All’esterno l’immensa fabbrica è incatenata verticalmente da un ordine
gigante di paraste addossate a contropilastri, coronato da un’alta
cornice e dall’attico sovrastante; è una forma articolata nello spazio
che, evitando quasi completamente la linea retta, si flette in una
contrapposizione continua di curve e controcurve, di convessità e
concavità, modellandosi con potenza scultorea. Tale organizzazione
delle superfici esterne ha la sua logica prosecuzione nell’alto tamburo
anulare e nei costoloni della cupola che riassume e conclude tutto
l’edificio. La grande cupola, come quella fiorentina di Santa Maria del
Fiore, è a doppia calotta ma qui le membrature architettoniche hanno
un significato plastico, non lineare come in Brunelleschi. Il tamburo è
ritmato da colonne binate che irrigidiscono la struttura e affiancano
grandi finestre alternativamente timpanate e centinate. Il ripetersi di tali
colonne suggerisce un moto rotatorio, centrifugo che da alla calotta la
continuità di un perenne girare intorno al centro prospettico-luminoso
della lanterna. Nella storia dell’ispirazione michelangiolesca la cupola
rappresenta la catarsi del dramma dell’opera mai compiuta, la tomba di
Giulio II: sorge nello stesso sito ed è il monumento simbolico
dell’ecumene cristiana. Giustamente dice Argan: “al prologo in terra
della tomba succede l’epilogo in cielo della cupola”.
Mentre lavorava così intensamente alle opere pubbliche romane, M.

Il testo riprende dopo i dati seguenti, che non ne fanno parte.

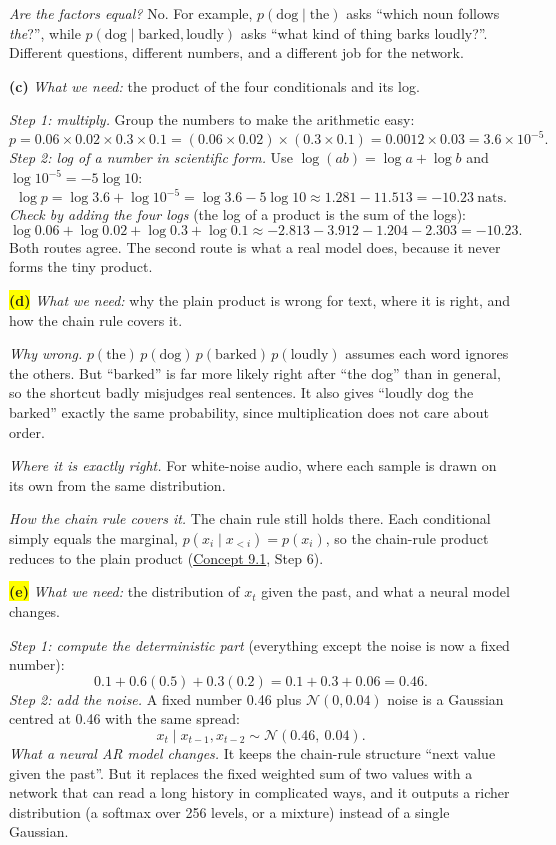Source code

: \documentclass[12pt,a4paper]{article}
\begin{document}
\emph{Are the factors equal?} No. For example, $p(\text{dog}\mid\text{the})$ asks ``which noun follows \emph{the}?'', while $p(\text{dog}\mid\text{barked},\text{loudly})$ asks ``what kind of thing barks loudly?''. Different questions, different numbers, and a different job for the network.

\textbf{(c)} \emph{What we need:} the product of the four conditionals and its log.

\emph{Step 1: multiply.} Group the numbers to make the arithmetic easy:
\[
p=0.06\times0.02\times0.3\times0.1=(0.06\times0.02)\times(0.3\times0.1)=0.0012\times0.03=3.6\times10^{-5}.
\]
\emph{Step 2: log of a number in scientific form.} Use $\log(ab)=\log a+\log b$ and $\log10^{-5}=-5\log10$:
\[
\log p=\log3.6+\log10^{-5}=\log3.6-5\log10\approx1.281-11.513=-10.23\ \text{nats}.
\]
\emph{Check by adding the four logs} (the log of a product is the sum of the logs):
\[
\log0.06+\log0.02+\log0.3+\log0.1\approx-2.813-3.912-1.204-2.303=-10.23 .
\]
Both routes agree. The second route is what a real model does, because it never forms the tiny product.

\colorbox{yellow}{\textbf{(d)}} \emph{What we need:} why the plain product is wrong for text, where it is right, and how the chain rule covers it.

\emph{Why wrong.} $p(\text{the})\,p(\text{dog})\,p(\text{barked})\,p(\text{loudly})$ assumes each word ignores the others. But ``barked'' is far more likely right after ``the dog'' than in general, so the shortcut badly misjudges real sentences. It also gives ``loudly dog the barked'' exactly the same probability, since multiplication does not care about order.

\emph{Where it is exactly right.} For white-noise audio, where each sample is drawn on its own from the same distribution.

\emph{How the chain rule covers it.} The chain rule still holds there. Each conditional simply equals the marginal, $p(x_i\mid x_{<i})=p(x_i)$, so the chain-rule product reduces to the plain product (\hyperref[c9-1]{Concept 9.1}, Step 6).

\colorbox{yellow}{\textbf{(e)}} \emph{What we need:} the distribution of $x_t$ given the past, and what a neural model changes.

\emph{Step 1: compute the deterministic part} (everything except the noise is now a fixed number):
\[
0.1+0.6(0.5)+0.3(0.2)=0.1+0.3+0.06=0.46 .
\]
\emph{Step 2: add the noise.} A fixed number 0.46 plus $\mathcal{N}(0,0.04)$ noise is a Gaussian centred at 0.46 with the same spread:
\[
x_t\mid x_{t-1},x_{t-2}\sim\mathcal{N}(0.46,\ 0.04).
\]
\emph{What a neural AR model changes.} It keeps the chain-rule structure ``next value given the past''. But it replaces the fixed weighted sum of two values with a network that can read a long history in complicated ways, and it outputs a richer distribution (a softmax over 256 levels, or a mixture) instead of a single Gaussian.
\end{document}

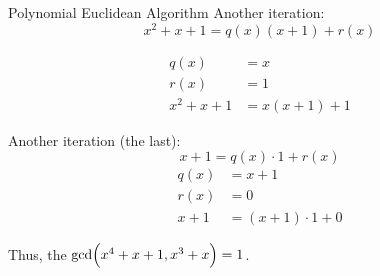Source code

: \begin{example}[Lecture 3]{Polynomial Euclidean Algorithm}
    Another iteration:
    \begin{equation*}
      x^{2} + x + 1 = q(x) (x+1) + r(x)
    \end{equation*}
    \begin{center}
    \end{center}
    \begin{align*}
      q(x) &= x \\
      r(x) &= 1 \\
      x^{2} + x + 1 &= x (x+1) + 1
    \end{align*}

    Another iteration (the last):
    \begin{equation*}
      x+1 = q(x) \cdot 1 + r(x)
    \end{equation*}
    \begin{align*}
      q(x) &= x+1 \\
      r(x) &= 0 \\
      x+1 &= (x+1) \cdot 1 + 0
    \end{align*}

    Thus, the $\gcd \Bigl( x^{4} + x + 1, x^{3} + x \Bigr) = 1$.
\end{example}

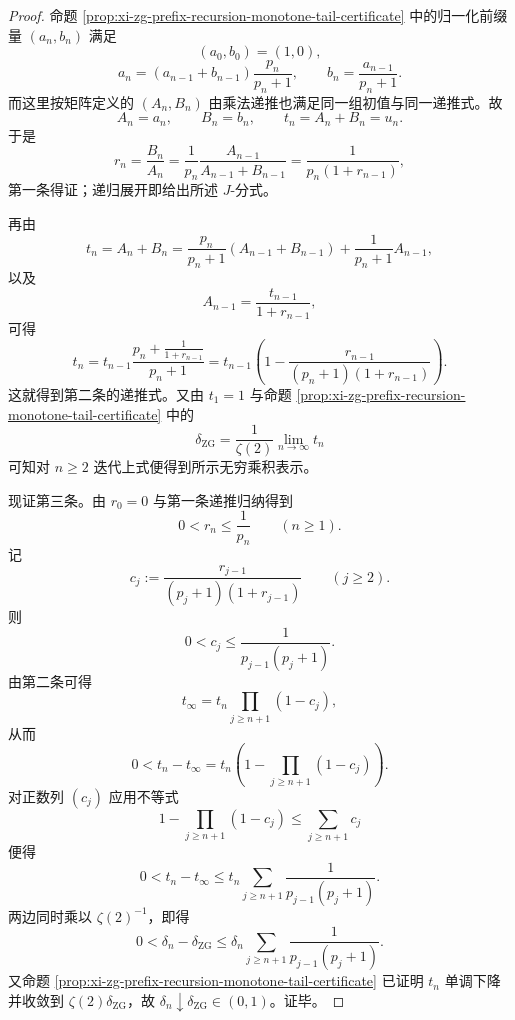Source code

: \begin{proof}
命题 \ref{prop:xi-zg-prefix-recursion-monotone-tail-certificate} 中的归一化前缀量 \((a_n,b_n)\) 满足
\[
(a_0,b_0)=(1,0),
\]
\[
a_n=(a_{n-1}+b_{n-1})\frac{p_n}{p_n+1},
\qquad
b_n=\frac{a_{n-1}}{p_n+1}.
\]
而这里按矩阵定义的 \((A_n,B_n)\) 由乘法递推也满足同一组初值与同一递推式。故
\[
A_n=a_n,
\qquad
B_n=b_n,
\qquad
t_n=A_n+B_n=u_n.
\]
于是
\[
r_n=\frac{B_n}{A_n}
=
\frac{1}{p_n}\frac{A_{n-1}}{A_{n-1}+B_{n-1}}
=
\frac{1}{p_n(1+r_{n-1})},
\]
第一条得证；递归展开即给出所述 \(J\)-分式。

再由
\[
t_n=A_n+B_n
=
\frac{p_n}{p_n+1}(A_{n-1}+B_{n-1})
+\frac{1}{p_n+1}A_{n-1},
\]
以及
\[
A_{n-1}=\frac{t_{n-1}}{1+r_{n-1}},
\]
可得
\[
t_n
=
t_{n-1}\frac{p_n+\frac{1}{1+r_{n-1}}}{p_n+1}
=
t_{n-1}\left(1-\frac{r_{n-1}}{(p_n+1)(1+r_{n-1})}\right).
\]
这就得到第二条的递推式。又由 \(t_1=1\) 与命题
\ref{prop:xi-zg-prefix-recursion-monotone-tail-certificate}
中的
\[
\delta_{\mathrm{ZG}}=\frac{1}{\zeta(2)}\lim_{n\to\infty}t_n
\]
可知对 \(n\ge 2\) 迭代上式便得到所示无穷乘积表示。

现证第三条。由 \(r_0=0\) 与第一条递推归纳得到
\[
0<r_n\le \frac1{p_n}\qquad (n\ge 1).
\]
记
\[
c_j:=\frac{r_{j-1}}{(p_j+1)(1+r_{j-1})}\qquad (j\ge 2).
\]
则
\[
0<c_j\le \frac{1}{p_{j-1}(p_j+1)}.
\]
由第二条可得
\[
t_\infty
=
t_n\prod_{j\ge n+1}(1-c_j),
\]
从而
\[
0<t_n-t_\infty
=
t_n\left(1-\prod_{j\ge n+1}(1-c_j)\right).
\]
对正数列 \((c_j)\) 应用不等式
\[
1-\prod_{j\ge n+1}(1-c_j)\le \sum_{j\ge n+1}c_j
\]
便得
\[
0<t_n-t_\infty
\le
t_n\sum_{j\ge n+1}\frac{1}{p_{j-1}(p_j+1)}.
\]
两边同时乘以 \(\zeta(2)^{-1}\)，即得
\[
0<\delta_n-\delta_{\mathrm{ZG}}
\le
\delta_n\sum_{j\ge n+1}\frac{1}{p_{j-1}(p_j+1)}.
\]
又命题 \ref{prop:xi-zg-prefix-recursion-monotone-tail-certificate} 已证明 \(t_n\) 单调下降并收敛到 \(\zeta(2)\delta_{\mathrm{ZG}}\)，故 \(\delta_n\downarrow \delta_{\mathrm{ZG}}\in(0,1)\)。证毕。
\end{proof}

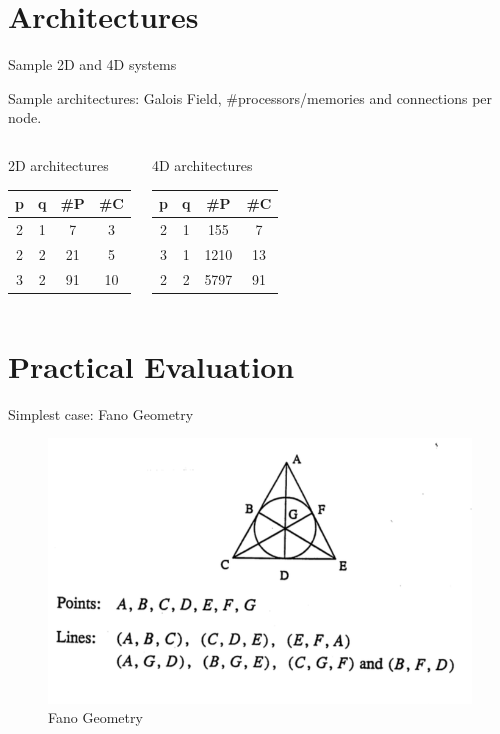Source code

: \documentclass{beamer}
\begin{document}
\section{Architectures}

\begin{frame}{Sample 2D and 4D systems}

Sample architectures: Galois Field, #processors/memories and connections per node.

\begin{columns}
\begin{block}{2D architectures}

\begin{tabular}{c|c|c|c}
\textbf{p} & \textbf{q} & \textbf{\#P}& \textbf{\#C} \\
\hline
\hline
2 & 1 &7 &3  \\
\hline 
2 & 2 & 21 & 5\\
\hline
3 & 2 & 91 & 10 \\
\end{tabular}
\end{block}

\begin{block}{4D architectures}

\begin{tabular}{c|c|c|c}
\textbf{p} & \textbf{q} & \textbf{\#P}& \textbf{\#C} \\
\hline
\hline
 2 &1 &155&7  \\
\hline
3 & 1 & 1210 & 13 \\
\hline 
2 & 2 & 5797 & 91 \\
\end{tabular}
\end{block}
\end{columns}
\end{frame}




\section{Practical Evaluation}


\begin{frame}{Simplest case: Fano Geometry}
\begin{figure}
\includegraphics[scale=0.3]{Fano.png}
\caption{Fano Geometry}
\end{figure}
\end{frame}
\end{document}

torna alla scultura, filo conduttore di tutta la sua vita, riprendendo il
tema giovanile della pietà. “Pietà”, non più intesa come compianto, ma
come presentazione al mondo, affinché si vergogni delle sue colpe, del
corpo di Cristo morto. Nella Pietà del Duomo di Firenze sono presenti
quattro persone: Nicodemo, ammantato e incappucciato, che cala Gesù,
aiutato da Maria e dalla Maddalena. Ancora una volta M. riprende la
consueta “serpentina”, non però tendente verso l’alto, bensì verso il
basso, in una caduta del corpo morto appena rallentata dalle figure
dolenti, ma inarrestabile. Mentre Maddalena è freddamente estranea al
gruppo (e infatti venne realizzata dallo scultore Tiberio Calcagni),
Nicodemo è il vertice della composizione mentre Maria e Gesù,
attraverso il non-finito, tornano ad essere un corpo solo. La Pietà
Rondanini, a cui lavora ancora quando la morte lo coglie nel 1564, è
dunque l’ultima testimonianza del suo pensiero, il suo testamento
spirituale. L’artista torna alle due figure essenziali della composizione,
i cui corpi scarnificati, incastonati l’uno nell’altro, presentano un
andamento lineare curvilineo verticale, che ricorda la scultura
medievale gotica. I corpi avviluppati sono scolpiti seguendo un ritmo
serpentinato ormai lontano dai termini di rappresentazione razionale e
al concetto di certezza rinascimentale alla quale M. contrappone una
sorta di vuoto cosmico. La forma caratterizzata dall’andamento
curvilineo delle due figure subisce una sorta di schiacciamento in cui la
visione frontale si organizza sul contorno che delimita il corpo
affusolato di Cristo abbandonato su quello della madre. Anche nella
veduta laterale la forma instabile dovuta alla linea che si inarca crea
una sorta di sentimento compassionevole. La luce scorre sulla
superficie in modo che è tipico dell’ultimo periodo dell’attività del
maestro cioè creando effetti chiaroscurali prodotti dalla materia
diversamente trattata. La forma plastica si è dissolta e i corpi appaiono
corrosi e larvali in una sorta di ormai avvenuto trapasso. In quest’opera
M. rinnova completamente la tradizione, chiude definitivamente
un’epoca, il Rinascimento, e getta un ponte per l’avvenire: per
l’abbandono completo di ogni rapporto con la realtà visibile, sia pure
idealizzata, e per la totale espressione del proprio mondo interiore, non
vi è forse opera che abbia, ancor oggi, tanta attualità.